What you are asked to do: Could you set down the records below exactly as they are, with no pictures?

Stored data:
*** Block opens ***
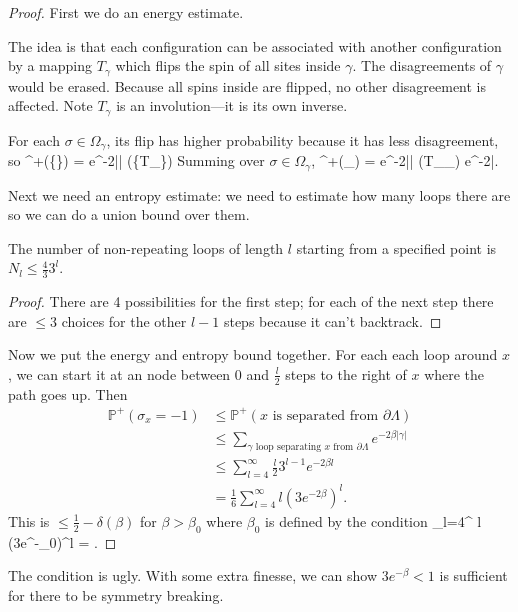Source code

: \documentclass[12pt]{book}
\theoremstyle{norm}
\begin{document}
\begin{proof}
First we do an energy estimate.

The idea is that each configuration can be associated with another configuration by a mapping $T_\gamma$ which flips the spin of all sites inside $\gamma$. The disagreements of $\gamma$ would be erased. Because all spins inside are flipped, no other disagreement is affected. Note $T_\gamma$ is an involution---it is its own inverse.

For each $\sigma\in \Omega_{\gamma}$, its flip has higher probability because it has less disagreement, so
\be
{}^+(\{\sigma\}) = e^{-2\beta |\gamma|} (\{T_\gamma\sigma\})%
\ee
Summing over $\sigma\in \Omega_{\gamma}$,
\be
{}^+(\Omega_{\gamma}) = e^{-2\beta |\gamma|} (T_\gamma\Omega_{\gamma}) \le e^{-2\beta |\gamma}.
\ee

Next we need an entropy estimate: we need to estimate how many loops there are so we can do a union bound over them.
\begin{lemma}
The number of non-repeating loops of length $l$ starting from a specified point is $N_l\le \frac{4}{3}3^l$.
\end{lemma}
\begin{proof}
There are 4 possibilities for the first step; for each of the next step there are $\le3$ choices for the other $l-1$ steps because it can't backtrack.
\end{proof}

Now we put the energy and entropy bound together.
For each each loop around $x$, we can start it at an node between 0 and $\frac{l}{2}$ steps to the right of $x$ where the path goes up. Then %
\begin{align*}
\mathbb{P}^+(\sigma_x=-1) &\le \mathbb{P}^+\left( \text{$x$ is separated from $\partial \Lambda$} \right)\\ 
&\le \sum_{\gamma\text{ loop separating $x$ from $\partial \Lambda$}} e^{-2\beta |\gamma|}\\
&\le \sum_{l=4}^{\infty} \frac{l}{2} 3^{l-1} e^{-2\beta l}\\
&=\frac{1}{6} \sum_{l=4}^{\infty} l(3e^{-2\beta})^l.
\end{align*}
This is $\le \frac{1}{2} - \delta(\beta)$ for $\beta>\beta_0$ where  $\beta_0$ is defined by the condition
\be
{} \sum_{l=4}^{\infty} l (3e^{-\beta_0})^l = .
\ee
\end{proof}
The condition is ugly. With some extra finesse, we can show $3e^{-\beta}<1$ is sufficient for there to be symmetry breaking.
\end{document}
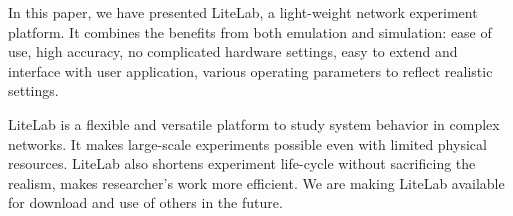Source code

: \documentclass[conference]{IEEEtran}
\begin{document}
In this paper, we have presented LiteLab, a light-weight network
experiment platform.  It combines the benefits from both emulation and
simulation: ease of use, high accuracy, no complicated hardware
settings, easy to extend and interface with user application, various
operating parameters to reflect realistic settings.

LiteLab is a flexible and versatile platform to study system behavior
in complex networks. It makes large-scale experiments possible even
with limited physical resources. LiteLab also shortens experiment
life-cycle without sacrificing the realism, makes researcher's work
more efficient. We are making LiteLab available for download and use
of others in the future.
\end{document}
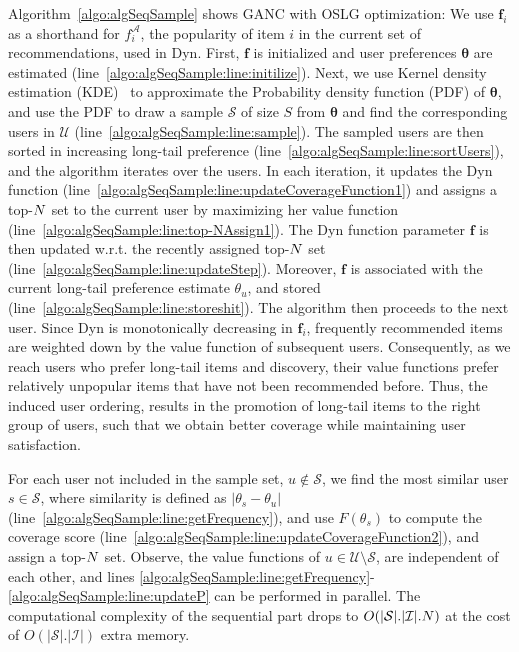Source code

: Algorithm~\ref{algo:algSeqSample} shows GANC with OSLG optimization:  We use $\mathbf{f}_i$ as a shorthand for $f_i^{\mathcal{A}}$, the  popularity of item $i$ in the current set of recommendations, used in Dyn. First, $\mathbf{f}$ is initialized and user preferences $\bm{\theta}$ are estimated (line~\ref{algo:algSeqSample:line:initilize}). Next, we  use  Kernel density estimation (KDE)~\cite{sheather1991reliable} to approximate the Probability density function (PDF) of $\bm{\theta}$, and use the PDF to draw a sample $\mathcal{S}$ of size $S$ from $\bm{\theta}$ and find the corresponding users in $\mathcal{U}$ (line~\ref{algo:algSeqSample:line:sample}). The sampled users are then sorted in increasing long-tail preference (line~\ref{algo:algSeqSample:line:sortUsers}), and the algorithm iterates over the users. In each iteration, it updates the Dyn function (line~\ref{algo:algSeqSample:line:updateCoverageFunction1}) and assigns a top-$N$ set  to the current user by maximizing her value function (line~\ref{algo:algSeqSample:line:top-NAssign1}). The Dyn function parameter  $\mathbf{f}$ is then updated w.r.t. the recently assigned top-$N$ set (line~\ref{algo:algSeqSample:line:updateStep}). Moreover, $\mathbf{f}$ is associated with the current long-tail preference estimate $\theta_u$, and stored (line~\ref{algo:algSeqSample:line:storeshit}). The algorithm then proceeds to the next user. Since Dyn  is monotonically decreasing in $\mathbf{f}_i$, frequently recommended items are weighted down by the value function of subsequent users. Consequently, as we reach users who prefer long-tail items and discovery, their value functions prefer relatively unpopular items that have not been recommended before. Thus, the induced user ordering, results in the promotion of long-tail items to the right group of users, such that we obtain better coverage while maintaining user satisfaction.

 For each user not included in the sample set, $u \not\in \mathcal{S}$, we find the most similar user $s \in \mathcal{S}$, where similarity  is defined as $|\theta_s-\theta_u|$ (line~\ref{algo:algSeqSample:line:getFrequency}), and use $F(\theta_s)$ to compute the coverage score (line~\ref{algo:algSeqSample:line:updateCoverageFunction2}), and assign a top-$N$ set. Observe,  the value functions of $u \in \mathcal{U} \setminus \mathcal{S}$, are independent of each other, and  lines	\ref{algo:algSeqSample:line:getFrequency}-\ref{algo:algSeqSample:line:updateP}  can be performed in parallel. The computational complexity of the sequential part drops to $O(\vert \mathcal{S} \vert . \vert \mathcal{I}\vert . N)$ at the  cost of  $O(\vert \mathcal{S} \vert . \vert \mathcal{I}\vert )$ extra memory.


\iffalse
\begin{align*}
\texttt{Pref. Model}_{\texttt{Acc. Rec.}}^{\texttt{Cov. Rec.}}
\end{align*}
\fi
*** Block closes ***
Task result:
Source code

: \documentclass[12pt]{book}
\theoremstyle{norm}
\begin{document}
\begin{proof}
First we do an energy estimate.

The idea is that each configuration can be associated with another configuration by a mapping $T_\gamma$ which flips the spin of all sites inside $\gamma$. The disagreements of $\gamma$ would be erased. Because all spins inside are flipped, no other disagreement is affected. Note $T_\gamma$ is an involution---it is its own inverse.

For each $\sigma\in \Omega_{\gamma}$, its flip has higher probability because it has less disagreement, so
\be
{}^+(\{\sigma\}) = e^{-2\beta |\gamma|} (\{T_\gamma\sigma\})%
\ee
Summing over $\sigma\in \Omega_{\gamma}$,
\be
{}^+(\Omega_{\gamma}) = e^{-2\beta |\gamma|} (T_\gamma\Omega_{\gamma}) \le e^{-2\beta |\gamma}.
\ee

Next we need an entropy estimate: we need to estimate how many loops there are so we can do a union bound over them.
\begin{lemma}
The number of non-repeating loops of length $l$ starting from a specified point is $N_l\le \frac{4}{3}3^l$.
\end{lemma}
\begin{proof}
There are 4 possibilities for the first step; for each of the next step there are $\le3$ choices for the other $l-1$ steps because it can't backtrack.
\end{proof}

Now we put the energy and entropy bound together.
For each each loop around $x$, we can start it at an node between 0 and $\frac{l}{2}$ steps to the right of $x$ where the path goes up. Then %
\begin{align*}
\mathbb{P}^+(\sigma_x=-1) &\le \mathbb{P}^+\left( \text{$x$ is separated from $\partial \Lambda$} \right)\\ 
&\le \sum_{\gamma\text{ loop separating $x$ from $\partial \Lambda$}} e^{-2\beta |\gamma|}\\
&\le \sum_{l=4}^{\infty} \frac{l}{2} 3^{l-1} e^{-2\beta l}\\
&=\frac{1}{6} \sum_{l=4}^{\infty} l(3e^{-2\beta})^l.
\end{align*}
This is $\le \frac{1}{2} - \delta(\beta)$ for $\beta>\beta_0$ where  $\beta_0$ is defined by the condition
\be
{} \sum_{l=4}^{\infty} l (3e^{-\beta_0})^l = .
\ee
\end{proof}
The condition is ugly. With some extra finesse, we can show $3e^{-\beta}<1$ is sufficient for there to be symmetry breaking.
\end{document}
Source code

: \documentclass[conference]{IEEEtran}
\begin{document}
In this paper, we have presented LiteLab, a light-weight network
experiment platform.  It combines the benefits from both emulation and
simulation: ease of use, high accuracy, no complicated hardware
settings, easy to extend and interface with user application, various
operating parameters to reflect realistic settings.

LiteLab is a flexible and versatile platform to study system behavior
in complex networks. It makes large-scale experiments possible even
with limited physical resources. LiteLab also shortens experiment
life-cycle without sacrificing the realism, makes researcher's work
more efficient. We are making LiteLab available for download and use
of others in the future.
\end{document}
Source code

: Algorithm~\ref{algo:algSeqSample} shows GANC with OSLG optimization:  We use $\mathbf{f}_i$ as a shorthand for $f_i^{\mathcal{A}}$, the  popularity of item $i$ in the current set of recommendations, used in Dyn. First, $\mathbf{f}$ is initialized and user preferences $\bm{\theta}$ are estimated (line~\ref{algo:algSeqSample:line:initilize}). Next, we  use  Kernel density estimation (KDE)~\cite{sheather1991reliable} to approximate the Probability density function (PDF) of $\bm{\theta}$, and use the PDF to draw a sample $\mathcal{S}$ of size $S$ from $\bm{\theta}$ and find the corresponding users in $\mathcal{U}$ (line~\ref{algo:algSeqSample:line:sample}). The sampled users are then sorted in increasing long-tail preference (line~\ref{algo:algSeqSample:line:sortUsers}), and the algorithm iterates over the users. In each iteration, it updates the Dyn function (line~\ref{algo:algSeqSample:line:updateCoverageFunction1}) and assigns a top-$N$ set  to the current user by maximizing her value function (line~\ref{algo:algSeqSample:line:top-NAssign1}). The Dyn function parameter  $\mathbf{f}$ is then updated w.r.t. the recently assigned top-$N$ set (line~\ref{algo:algSeqSample:line:updateStep}). Moreover, $\mathbf{f}$ is associated with the current long-tail preference estimate $\theta_u$, and stored (line~\ref{algo:algSeqSample:line:storeshit}). The algorithm then proceeds to the next user. Since Dyn  is monotonically decreasing in $\mathbf{f}_i$, frequently recommended items are weighted down by the value function of subsequent users. Consequently, as we reach users who prefer long-tail items and discovery, their value functions prefer relatively unpopular items that have not been recommended before. Thus, the induced user ordering, results in the promotion of long-tail items to the right group of users, such that we obtain better coverage while maintaining user satisfaction.

 For each user not included in the sample set, $u \not\in \mathcal{S}$, we find the most similar user $s \in \mathcal{S}$, where similarity  is defined as $|\theta_s-\theta_u|$ (line~\ref{algo:algSeqSample:line:getFrequency}), and use $F(\theta_s)$ to compute the coverage score (line~\ref{algo:algSeqSample:line:updateCoverageFunction2}), and assign a top-$N$ set. Observe,  the value functions of $u \in \mathcal{U} \setminus \mathcal{S}$, are independent of each other, and  lines	\ref{algo:algSeqSample:line:getFrequency}-\ref{algo:algSeqSample:line:updateP}  can be performed in parallel. The computational complexity of the sequential part drops to $O(\vert \mathcal{S} \vert . \vert \mathcal{I}\vert . N)$ at the  cost of  $O(\vert \mathcal{S} \vert . \vert \mathcal{I}\vert )$ extra memory.


\iffalse
\begin{align*}
\texttt{Pref. Model}_{\texttt{Acc. Rec.}}^{\texttt{Cov. Rec.}}
\end{align*}
\fi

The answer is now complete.